== Directions for this task ==
Look for the line containing "- elements height" and the line containing "本项目的目的是实现下面这类需求" in the entries below. Copy those two and all lines between them exactly, leaving out pictures.

(Stored data entries)
== == ==

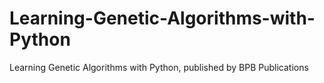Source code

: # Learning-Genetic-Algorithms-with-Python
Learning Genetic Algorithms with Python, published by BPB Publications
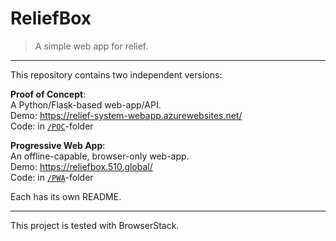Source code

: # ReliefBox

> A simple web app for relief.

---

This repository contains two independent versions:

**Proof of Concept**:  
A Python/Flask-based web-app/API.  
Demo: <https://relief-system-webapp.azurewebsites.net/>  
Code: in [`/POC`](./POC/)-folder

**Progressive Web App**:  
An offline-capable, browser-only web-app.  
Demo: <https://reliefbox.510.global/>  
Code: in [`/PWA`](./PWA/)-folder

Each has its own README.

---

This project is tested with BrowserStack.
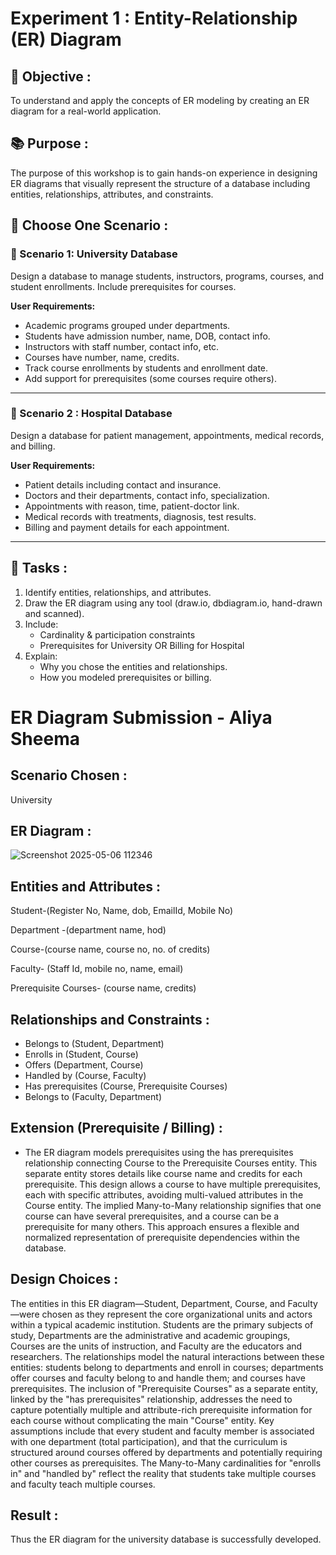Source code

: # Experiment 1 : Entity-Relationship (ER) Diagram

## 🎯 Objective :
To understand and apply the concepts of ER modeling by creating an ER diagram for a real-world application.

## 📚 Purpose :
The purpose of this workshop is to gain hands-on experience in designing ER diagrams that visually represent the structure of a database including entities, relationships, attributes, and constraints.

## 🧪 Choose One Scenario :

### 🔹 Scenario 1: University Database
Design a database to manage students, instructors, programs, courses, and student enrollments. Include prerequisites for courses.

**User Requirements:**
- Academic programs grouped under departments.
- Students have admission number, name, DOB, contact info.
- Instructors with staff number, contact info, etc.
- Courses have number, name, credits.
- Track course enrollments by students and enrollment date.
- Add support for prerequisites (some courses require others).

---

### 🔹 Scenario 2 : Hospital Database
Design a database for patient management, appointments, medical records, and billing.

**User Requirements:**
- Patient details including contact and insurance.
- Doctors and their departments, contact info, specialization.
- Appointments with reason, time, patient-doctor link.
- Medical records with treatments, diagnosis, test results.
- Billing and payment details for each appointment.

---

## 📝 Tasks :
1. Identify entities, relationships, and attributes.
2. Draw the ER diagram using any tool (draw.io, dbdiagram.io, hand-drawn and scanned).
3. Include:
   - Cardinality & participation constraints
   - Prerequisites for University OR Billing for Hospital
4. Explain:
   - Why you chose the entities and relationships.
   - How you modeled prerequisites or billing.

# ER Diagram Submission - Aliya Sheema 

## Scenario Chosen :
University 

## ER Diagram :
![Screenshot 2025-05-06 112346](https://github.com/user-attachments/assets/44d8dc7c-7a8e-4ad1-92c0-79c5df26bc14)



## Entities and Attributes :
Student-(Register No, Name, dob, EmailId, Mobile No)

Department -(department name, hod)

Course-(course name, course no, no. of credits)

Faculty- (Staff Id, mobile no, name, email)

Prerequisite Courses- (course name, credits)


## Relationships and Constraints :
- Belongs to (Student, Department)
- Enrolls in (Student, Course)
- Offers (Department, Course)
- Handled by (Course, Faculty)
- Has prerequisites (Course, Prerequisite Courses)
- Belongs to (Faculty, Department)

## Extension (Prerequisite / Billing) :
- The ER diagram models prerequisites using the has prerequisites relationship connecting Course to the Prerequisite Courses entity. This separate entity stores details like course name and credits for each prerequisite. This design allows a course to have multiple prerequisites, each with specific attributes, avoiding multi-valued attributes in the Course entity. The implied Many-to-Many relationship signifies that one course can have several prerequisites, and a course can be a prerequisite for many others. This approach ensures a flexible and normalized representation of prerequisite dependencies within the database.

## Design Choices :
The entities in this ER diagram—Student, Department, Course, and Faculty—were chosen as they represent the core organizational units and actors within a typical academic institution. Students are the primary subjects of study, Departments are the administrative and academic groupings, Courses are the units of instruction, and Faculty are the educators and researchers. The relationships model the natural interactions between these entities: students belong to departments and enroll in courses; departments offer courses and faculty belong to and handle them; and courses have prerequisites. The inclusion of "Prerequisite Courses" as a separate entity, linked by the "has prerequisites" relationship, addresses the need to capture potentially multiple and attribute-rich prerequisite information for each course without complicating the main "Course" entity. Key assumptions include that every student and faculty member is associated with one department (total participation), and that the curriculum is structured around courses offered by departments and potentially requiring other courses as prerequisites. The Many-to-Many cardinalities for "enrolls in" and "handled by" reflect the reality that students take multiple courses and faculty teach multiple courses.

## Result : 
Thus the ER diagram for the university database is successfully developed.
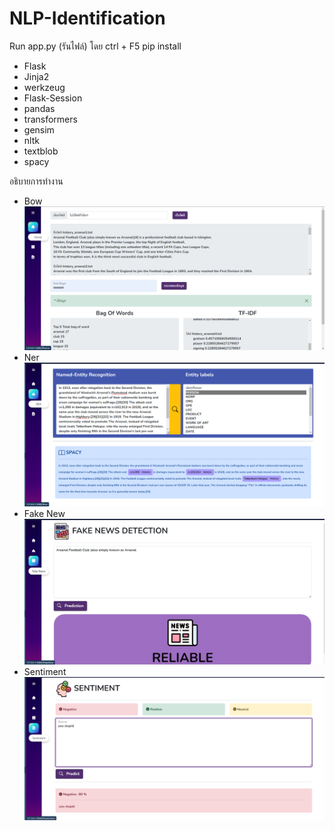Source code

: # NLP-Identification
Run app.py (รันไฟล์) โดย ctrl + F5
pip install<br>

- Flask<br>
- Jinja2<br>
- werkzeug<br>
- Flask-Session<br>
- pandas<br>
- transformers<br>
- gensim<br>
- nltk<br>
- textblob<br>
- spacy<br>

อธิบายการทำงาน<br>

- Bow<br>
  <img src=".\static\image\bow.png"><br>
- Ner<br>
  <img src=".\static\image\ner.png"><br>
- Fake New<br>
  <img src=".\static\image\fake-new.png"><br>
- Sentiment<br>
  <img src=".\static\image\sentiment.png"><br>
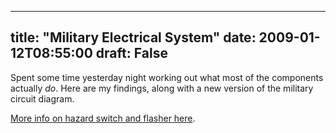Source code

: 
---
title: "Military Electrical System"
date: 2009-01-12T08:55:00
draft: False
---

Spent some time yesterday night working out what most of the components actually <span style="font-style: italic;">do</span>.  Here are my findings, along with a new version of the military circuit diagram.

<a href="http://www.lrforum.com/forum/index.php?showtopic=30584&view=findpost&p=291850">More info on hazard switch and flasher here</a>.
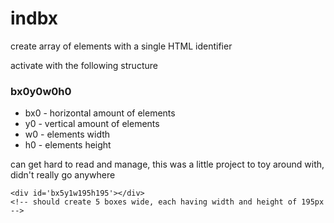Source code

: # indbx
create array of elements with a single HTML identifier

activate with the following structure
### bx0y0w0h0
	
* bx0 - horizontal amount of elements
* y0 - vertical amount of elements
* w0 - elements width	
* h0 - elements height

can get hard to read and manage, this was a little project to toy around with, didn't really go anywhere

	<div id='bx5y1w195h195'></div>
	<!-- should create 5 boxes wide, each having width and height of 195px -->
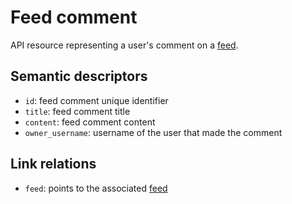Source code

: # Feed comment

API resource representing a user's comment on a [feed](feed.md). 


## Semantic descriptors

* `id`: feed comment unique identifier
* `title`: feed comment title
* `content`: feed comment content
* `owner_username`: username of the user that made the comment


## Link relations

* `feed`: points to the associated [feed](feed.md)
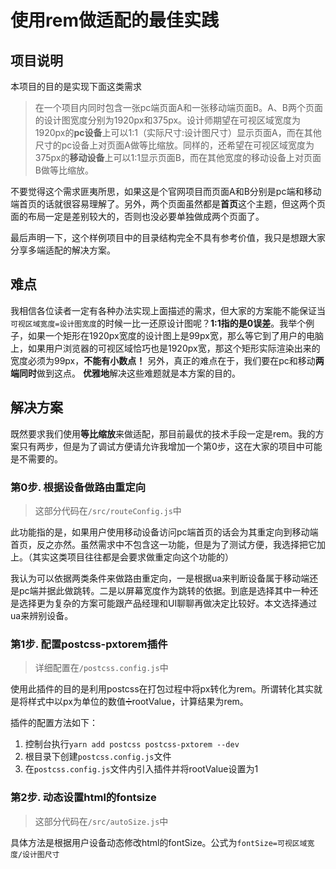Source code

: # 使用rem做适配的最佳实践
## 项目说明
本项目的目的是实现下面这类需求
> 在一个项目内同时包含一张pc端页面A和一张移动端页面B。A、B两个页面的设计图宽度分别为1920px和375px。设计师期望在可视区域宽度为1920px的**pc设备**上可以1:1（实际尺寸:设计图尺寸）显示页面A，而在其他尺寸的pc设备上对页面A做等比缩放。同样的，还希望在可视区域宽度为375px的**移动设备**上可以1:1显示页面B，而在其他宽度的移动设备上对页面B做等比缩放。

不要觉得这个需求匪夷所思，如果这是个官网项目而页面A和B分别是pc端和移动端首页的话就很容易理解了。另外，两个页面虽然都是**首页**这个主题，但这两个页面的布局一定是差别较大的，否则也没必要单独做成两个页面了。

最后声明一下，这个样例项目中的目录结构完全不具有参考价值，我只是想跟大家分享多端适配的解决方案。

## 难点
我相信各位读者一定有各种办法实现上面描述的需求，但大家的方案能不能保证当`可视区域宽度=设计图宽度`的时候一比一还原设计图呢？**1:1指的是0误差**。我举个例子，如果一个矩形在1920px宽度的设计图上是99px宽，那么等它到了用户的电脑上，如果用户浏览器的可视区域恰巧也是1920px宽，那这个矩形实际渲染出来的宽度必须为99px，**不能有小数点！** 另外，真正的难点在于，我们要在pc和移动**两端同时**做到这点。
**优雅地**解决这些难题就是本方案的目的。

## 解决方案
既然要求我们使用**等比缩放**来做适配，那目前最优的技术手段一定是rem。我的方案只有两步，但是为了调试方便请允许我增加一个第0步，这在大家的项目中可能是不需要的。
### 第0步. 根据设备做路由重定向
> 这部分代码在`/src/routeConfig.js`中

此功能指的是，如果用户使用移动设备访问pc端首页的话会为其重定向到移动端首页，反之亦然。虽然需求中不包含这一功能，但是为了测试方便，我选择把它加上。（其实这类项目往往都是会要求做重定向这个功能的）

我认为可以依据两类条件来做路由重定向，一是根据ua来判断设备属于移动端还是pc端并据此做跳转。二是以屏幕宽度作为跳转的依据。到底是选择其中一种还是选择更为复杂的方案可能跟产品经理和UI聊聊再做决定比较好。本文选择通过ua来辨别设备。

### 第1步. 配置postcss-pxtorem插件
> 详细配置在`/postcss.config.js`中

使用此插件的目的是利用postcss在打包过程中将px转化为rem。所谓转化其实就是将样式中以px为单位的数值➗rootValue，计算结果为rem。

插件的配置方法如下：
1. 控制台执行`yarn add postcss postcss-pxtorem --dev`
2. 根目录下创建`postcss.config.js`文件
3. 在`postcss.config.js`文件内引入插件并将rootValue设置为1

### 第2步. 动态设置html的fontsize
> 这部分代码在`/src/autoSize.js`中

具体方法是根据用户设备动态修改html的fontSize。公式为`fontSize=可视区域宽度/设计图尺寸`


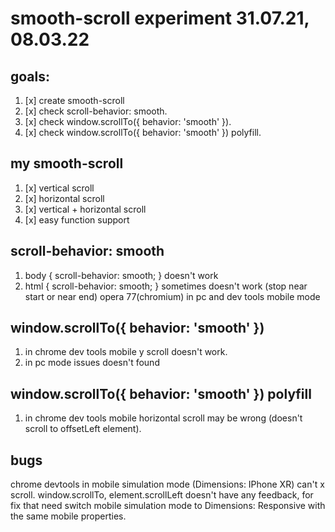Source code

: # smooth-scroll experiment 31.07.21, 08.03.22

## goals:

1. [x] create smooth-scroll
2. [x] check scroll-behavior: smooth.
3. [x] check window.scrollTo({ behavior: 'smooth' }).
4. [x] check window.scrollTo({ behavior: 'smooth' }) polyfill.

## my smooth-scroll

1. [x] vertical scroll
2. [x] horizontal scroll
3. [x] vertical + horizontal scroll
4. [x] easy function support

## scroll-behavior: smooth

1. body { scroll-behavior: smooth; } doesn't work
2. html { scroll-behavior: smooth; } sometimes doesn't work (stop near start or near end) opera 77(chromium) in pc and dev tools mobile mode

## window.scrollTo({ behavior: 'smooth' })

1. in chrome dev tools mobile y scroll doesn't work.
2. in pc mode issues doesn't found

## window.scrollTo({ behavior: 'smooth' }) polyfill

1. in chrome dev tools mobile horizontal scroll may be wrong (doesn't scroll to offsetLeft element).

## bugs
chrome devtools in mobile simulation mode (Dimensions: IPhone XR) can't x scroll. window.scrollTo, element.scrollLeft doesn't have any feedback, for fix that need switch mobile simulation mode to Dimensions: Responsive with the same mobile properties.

== == ==

== Result of this exercise ==
* h0 - elements height

can get hard to read and manage, this was a little project to toy around with, didn't really go anywhere

	<div id='bx5y1w195h195'></div>
	<!-- should create 5 boxes wide, each having width and height of 195px -->
Source code

: # Feed comment

API resource representing a user's comment on a [feed](feed.md). 


## Semantic descriptors

* `id`: feed comment unique identifier
* `title`: feed comment title
* `content`: feed comment content
* `owner_username`: username of the user that made the comment


## Link relations

* `feed`: points to the associated [feed](feed.md)
Source code

: # 使用rem做适配的最佳实践
## 项目说明
本项目的目的是实现下面这类需求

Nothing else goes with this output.